[Saved entries]

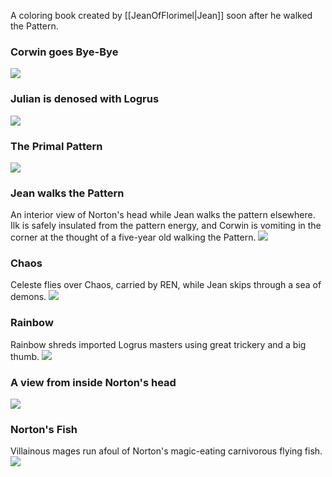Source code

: A coloring book created by [[JeanOfFlorimel|Jean]] soon after he walked the Pattern.

###  Corwin goes Bye-Bye
![](https://github.com/mrdkap/Amber/blob/master/logs/jean/coloring_book/jean1.jpg?raw=true)

### Julian is denosed with Logrus
![](https://github.com/mrdkap/Amber/blob/master/logs/jean/coloring_book/jean2.jpg?raw=true)

### The Primal Pattern
![](https://github.com/mrdkap/Amber/blob/master/logs/jean/coloring_book/jean3.jpg?raw=true)

### Jean walks the Pattern
An interior view of Norton's head while Jean walks the pattern elsewhere.  Ilk is safely insulated from the pattern energy, and Corwin is vomiting in the corner at the thought of a five-year old walking the Pattern.
![](https://github.com/mrdkap/Amber/blob/master/logs/jean/coloring_book/jean4.jpg?raw=true)

### Chaos
Celeste flies over Chaos, carried by REN, while Jean skips through a sea of demons.
![](https://github.com/mrdkap/Amber/blob/master/logs/jean/coloring_book/jean6.jpg?raw=true)

### Rainbow
Rainbow shreds imported Logrus masters using great trickery and a big thumb.
![](https://github.com/mrdkap/Amber/blob/master/logs/jean/coloring_book/jean7.jpg?raw=true)

### A view from inside Norton's head
![](https://github.com/mrdkap/Amber/blob/master/logs/jean/coloring_book/jean8.jpg?raw=true)

### Norton's Fish
Villainous mages run afoul of Norton's magic-eating carnivorous flying fish.
![](https://github.com/mrdkap/Amber/blob/master/logs/jean/coloring_book/jean10.jpg?raw=true)
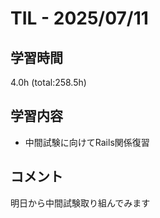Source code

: # TIL - 2025/07/11

## 学習時間
4.0h (total:258.5h)

## 学習内容
- 中間試験に向けてRails関係復習

## コメント
明日から中間試験取り組んでみます
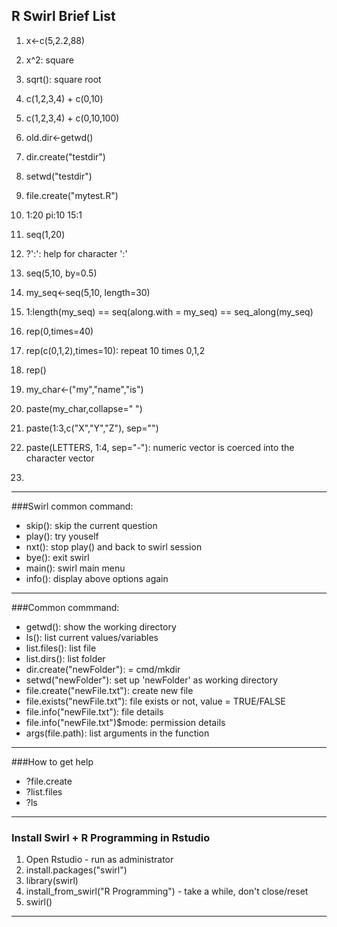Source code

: ## R Swirl Brief List

1. x<-c(5,2.2,88)
2. x^2: square
3. sqrt(): square root
4. c(1,2,3,4) + c(0,10)
5. c(1,2,3,4) + c(0,10,100)
6. old.dir<-getwd()
7. dir.create("testdir")
8. setwd("testdir")
9. file.create("mytest.R")

10. 1:20 pi:10 15:1
11. seq(1,20)
12. ?':': help for character ':'
13. seq(5,10, by=0.5)
14. my_seq<-seq(5,10, length=30)
15. 1:length(my_seq) == seq(along.with = my_seq) == seq_along(my_seq)
16. rep(0,times=40)
17. rep(c(0,1,2),times=10): repeat 10 times 0,1,2
18. rep()

19. my_char<-("my","name","is")
20. paste(my_char,collapse=" ")
21. paste(1:3,c("X","Y","Z"), sep="")
22. paste(LETTERS, 1:4, sep="-"): numeric vector is coerced into the character vector
23. 

---------------------------------
###Swirl common command:

* skip(): skip the current question
* play(): try youself
* nxt(): stop play() and back to swirl session
* bye(): exit swirl
* main(): swirl main menu
* info(): display above options again

---------------------------------

###Common commmand:

* getwd():	 show the working directory
* ls():		 list current values/variables
* list.files():	 list file
* list.dirs():	 list folder
* dir.create("newFolder"): = cmd/mkdir
* setwd("newFolder"): set up 'newFolder' as working directory
* file.create("newFile.txt"): create new file
* file.exists("newFile.txt"): file exists or not, value = TRUE/FALSE
* file.info("newFile.txt"): file details
* file.info("newFile.txt")$mode: permission details
* args(file.path): list arguments in the function

---------------------------------
###How to get help

* ?file.create
* ?list.files
* ?ls

---------------------------------

### Install Swirl + R Programming in Rstudio

1. Open Rstudio - run as administrator
2. install.packages("swirl")
3. library(swirl)
4. install_from_swirl("R Programming") - take a while, don't close/reset
5. swirl()

---------------------------------




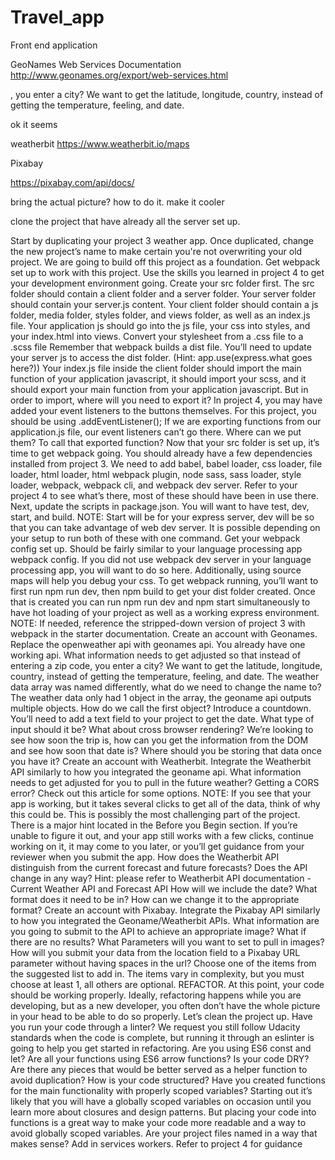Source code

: # Travel_app
Front end application


GeoNames Web Services Documentation http://www.geonames.org/export/web-services.html


, you enter a city? We want to get the latitude, longitude, country, instead of getting the temperature, feeling, and date.

ok it seems


weatherbit 
https://www.weatherbit.io/maps

Pixabay

https://pixabay.com/api/docs/

bring the actual picture? how to do it. make it cooler


clone the project that have already all the server set up. 


Start by duplicating your project 3 weather app. Once duplicated, change the new project’s name to make certain you're not overwriting your old project. We are going to build off this project as a foundation.
Get webpack set up to work with this project. Use the skills you learned in project 4 to get your development environment going.
Create your src folder first. The src folder should contain a client folder and a server folder.
Your server folder should contain your server.js content.
Your client folder should contain a js folder, media folder, styles folder, and views folder, as well as an index.js file.
Your application js should go into the js file, your css into styles, and your index.html into views.
Convert your stylesheet from a .css file to a .scss file
Remember that webpack builds a dist file. You’ll need to update your server js to access the dist folder. (Hint: app.use(express.what goes here?))
Your index.js file inside the client folder should import the main function of your application javascript, it should import your scss, and it should export your main function from your application javascript. But in order to import, where will you need to export it?
In project 4, you may have added your event listeners to the buttons themselves. For this project, you should be using .addEventListener(); If we are exporting functions from our application.js file, our event listeners can’t go there. Where can we put them? To call that exported function?
Now that your src folder is set up, it’s time to get webpack going. You should already have a few dependencies installed from project 3. We need to add babel, babel loader, css loader, file loader, html loader, html webpack plugin, node sass, sass loader, style loader, webpack, webpack cli, and webpack dev server. Refer to your project 4 to see what’s there, most of these should have been in use there.
Next, update the scripts in package.json. You will want to have test, dev, start, and build. NOTE: Start will be for your express server, dev will be so that you can take advantage of web dev server. It is possible depending on your setup to run both of these with one command.
Get your webpack config set up. Should be fairly similar to your language processing app webpack config. If you did not use webpack dev server in your language processing app, you will want to do so here. Additionally, using source maps will help you debug your css.
To get webpack running, you’ll want to first run npm run dev, then npm build to get your dist folder created. Once that is created you can run npm run dev and npm start simultaneously to have hot loading of your project as well as a working express environment. NOTE: If needed, reference the stripped-down version of project 3 with webpack in the starter documentation.
Create an account with Geonames.
Replace the openweather api with geonames api. You already have one working api. What information needs to get adjusted so that instead of entering a zip code, you enter a city? We want to get the latitude, longitude, country, instead of getting the temperature, feeling, and date.
The weather data array was named differently, what do we need to change the name to?
The weather data only had 1 object in the array, the geoname api outputs multiple objects. How do we call the first object?
Introduce a countdown. You’ll need to add a text field to your project to get the date.
What type of input should it be? What about cross browser rendering?
We’re looking to see how soon the trip is, how can you get the information from the DOM and see how soon that date is?
Where should you be storing that data once you have it?
Create an account with Weatherbit.
Integrate the Weatherbit API similarly to how you integrated the geoname api. What information needs to get adjusted for you to pull in the future weather? Getting a CORS error? Check out this article for some options. NOTE: If you see that your app is working, but it takes several clicks to get all of the data, think of why this could be. This is possibly the most challenging part of the project. There is a major hint located in the Before you Begin section. If you’re unable to figure it out, and your app still works with a few clicks, continue working on it, it may come to you later, or you’ll get guidance from your reviewer when you submit the app.
How does the Weatherbit API distinguish from the current forecast and future forecasts? Does the API change in any way? Hint: please refer to Weatherbit API documentation - Current Weather API and Forecast API
How will we include the date? What format does it need to be in? How can we change it to the appropriate format?
Create an account with Pixabay.
Integrate the Pixabay API similarly to how you integrated the Geoname/Weatherbit APIs. What information are you going to submit to the API to achieve an appropriate image? What if there are no results?
What Parameters will you want to set to pull in images?
How will you submit your data from the location field to a Pixabay URL parameter without having spaces in the url?
Choose one of the items from the suggested list to add in. The items vary in complexity, but you must choose at least 1, all others are optional.
REFACTOR. At this point, your code should be working properly. Ideally, refactoring happens while you are developing, but as a new developer, you often don’t have the whole picture in your head to be able to do so properly. Let’s clean the project up.
Have you run your code through a linter? We request you still follow Udacity standards when the code is complete, but running it through an eslinter is going to help you get started in refactoring.
Are you using ES6 const and let?
Are all your functions using ES6 arrow functions?
Is your code DRY? Are there any pieces that would be better served as a helper function to avoid duplication?
How is your code structured? Have you created functions for the main functionality with properly scoped variables? Starting out it’s likely that you will have a globally scoped variables on occasion until you learn more about closures and design patterns. But placing your code into functions is a great way to make your code more readable and a way to avoid globally scoped variables.
Are your project files named in a way that makes sense?
Add in services workers. Refer to project 4 for guidance
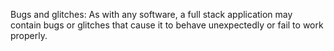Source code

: Bugs and glitches: As with any software, a full stack application may contain bugs or glitches that cause it to behave unexpectedly or fail to work properly.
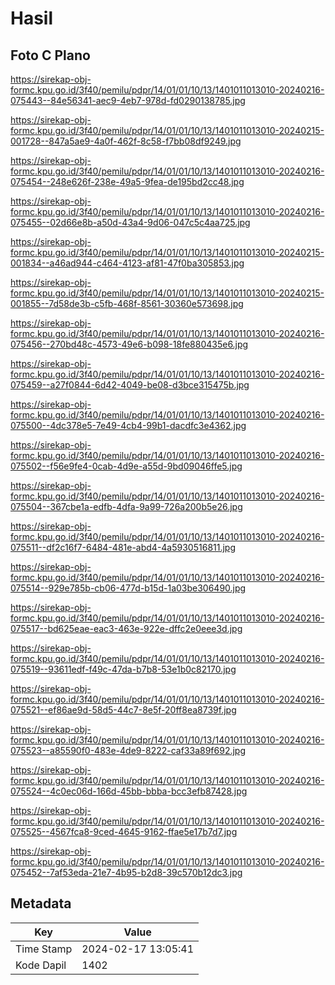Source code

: # Hasil

## Foto C Plano

https://sirekap-obj-formc.kpu.go.id/3f40/pemilu/pdpr/14/01/01/10/13/1401011013010-20240216-075443--84e56341-aec9-4eb7-978d-fd0290138785.jpg

https://sirekap-obj-formc.kpu.go.id/3f40/pemilu/pdpr/14/01/01/10/13/1401011013010-20240215-001728--847a5ae9-4a0f-462f-8c58-f7bb08df9249.jpg

https://sirekap-obj-formc.kpu.go.id/3f40/pemilu/pdpr/14/01/01/10/13/1401011013010-20240216-075454--248e626f-238e-49a5-9fea-de195bd2cc48.jpg

https://sirekap-obj-formc.kpu.go.id/3f40/pemilu/pdpr/14/01/01/10/13/1401011013010-20240216-075455--02d66e8b-a50d-43a4-9d06-047c5c4aa725.jpg

https://sirekap-obj-formc.kpu.go.id/3f40/pemilu/pdpr/14/01/01/10/13/1401011013010-20240215-001834--a46ad944-c464-4123-af81-47f0ba305853.jpg

https://sirekap-obj-formc.kpu.go.id/3f40/pemilu/pdpr/14/01/01/10/13/1401011013010-20240215-001855--7d58de3b-c5fb-468f-8561-30360e573698.jpg

https://sirekap-obj-formc.kpu.go.id/3f40/pemilu/pdpr/14/01/01/10/13/1401011013010-20240216-075456--270bd48c-4573-49e6-b098-18fe880435e6.jpg

https://sirekap-obj-formc.kpu.go.id/3f40/pemilu/pdpr/14/01/01/10/13/1401011013010-20240216-075459--a27f0844-6d42-4049-be08-d3bce315475b.jpg

https://sirekap-obj-formc.kpu.go.id/3f40/pemilu/pdpr/14/01/01/10/13/1401011013010-20240216-075500--4dc378e5-7e49-4cb4-99b1-dacdfc3e4362.jpg

https://sirekap-obj-formc.kpu.go.id/3f40/pemilu/pdpr/14/01/01/10/13/1401011013010-20240216-075502--f56e9fe4-0cab-4d9e-a55d-9bd09046ffe5.jpg

https://sirekap-obj-formc.kpu.go.id/3f40/pemilu/pdpr/14/01/01/10/13/1401011013010-20240216-075504--367cbe1a-edfb-4dfa-9a99-726a200b5e26.jpg

https://sirekap-obj-formc.kpu.go.id/3f40/pemilu/pdpr/14/01/01/10/13/1401011013010-20240216-075511--df2c16f7-6484-481e-abd4-4a5930516811.jpg

https://sirekap-obj-formc.kpu.go.id/3f40/pemilu/pdpr/14/01/01/10/13/1401011013010-20240216-075514--929e785b-cb06-477d-b15d-1a03be306490.jpg

https://sirekap-obj-formc.kpu.go.id/3f40/pemilu/pdpr/14/01/01/10/13/1401011013010-20240216-075517--bd625eae-eac3-463e-922e-dffc2e0eee3d.jpg

https://sirekap-obj-formc.kpu.go.id/3f40/pemilu/pdpr/14/01/01/10/13/1401011013010-20240216-075519--93611edf-f49c-47da-b7b8-53e1b0c82170.jpg

https://sirekap-obj-formc.kpu.go.id/3f40/pemilu/pdpr/14/01/01/10/13/1401011013010-20240216-075521--ef86ae9d-58d5-44c7-8e5f-20ff8ea8739f.jpg

https://sirekap-obj-formc.kpu.go.id/3f40/pemilu/pdpr/14/01/01/10/13/1401011013010-20240216-075523--a85590f0-483e-4de9-8222-caf33a89f692.jpg

https://sirekap-obj-formc.kpu.go.id/3f40/pemilu/pdpr/14/01/01/10/13/1401011013010-20240216-075524--4c0ec06d-166d-45bb-bbba-bcc3efb87428.jpg

https://sirekap-obj-formc.kpu.go.id/3f40/pemilu/pdpr/14/01/01/10/13/1401011013010-20240216-075525--4567fca8-9ced-4645-9162-ffae5e17b7d7.jpg

https://sirekap-obj-formc.kpu.go.id/3f40/pemilu/pdpr/14/01/01/10/13/1401011013010-20240216-075452--7af53eda-21e7-4b95-b2d8-39c570b12dc3.jpg


## Metadata

| Key        | Value               |
| ---------- | ------------------- |
| Time Stamp | 2024-02-17 13:05:41 |
| Kode Dapil | 1402                |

▸ Task statement
For the word "country", count the lines of the records above that hold it and state only that count.

▸ Exercise output
2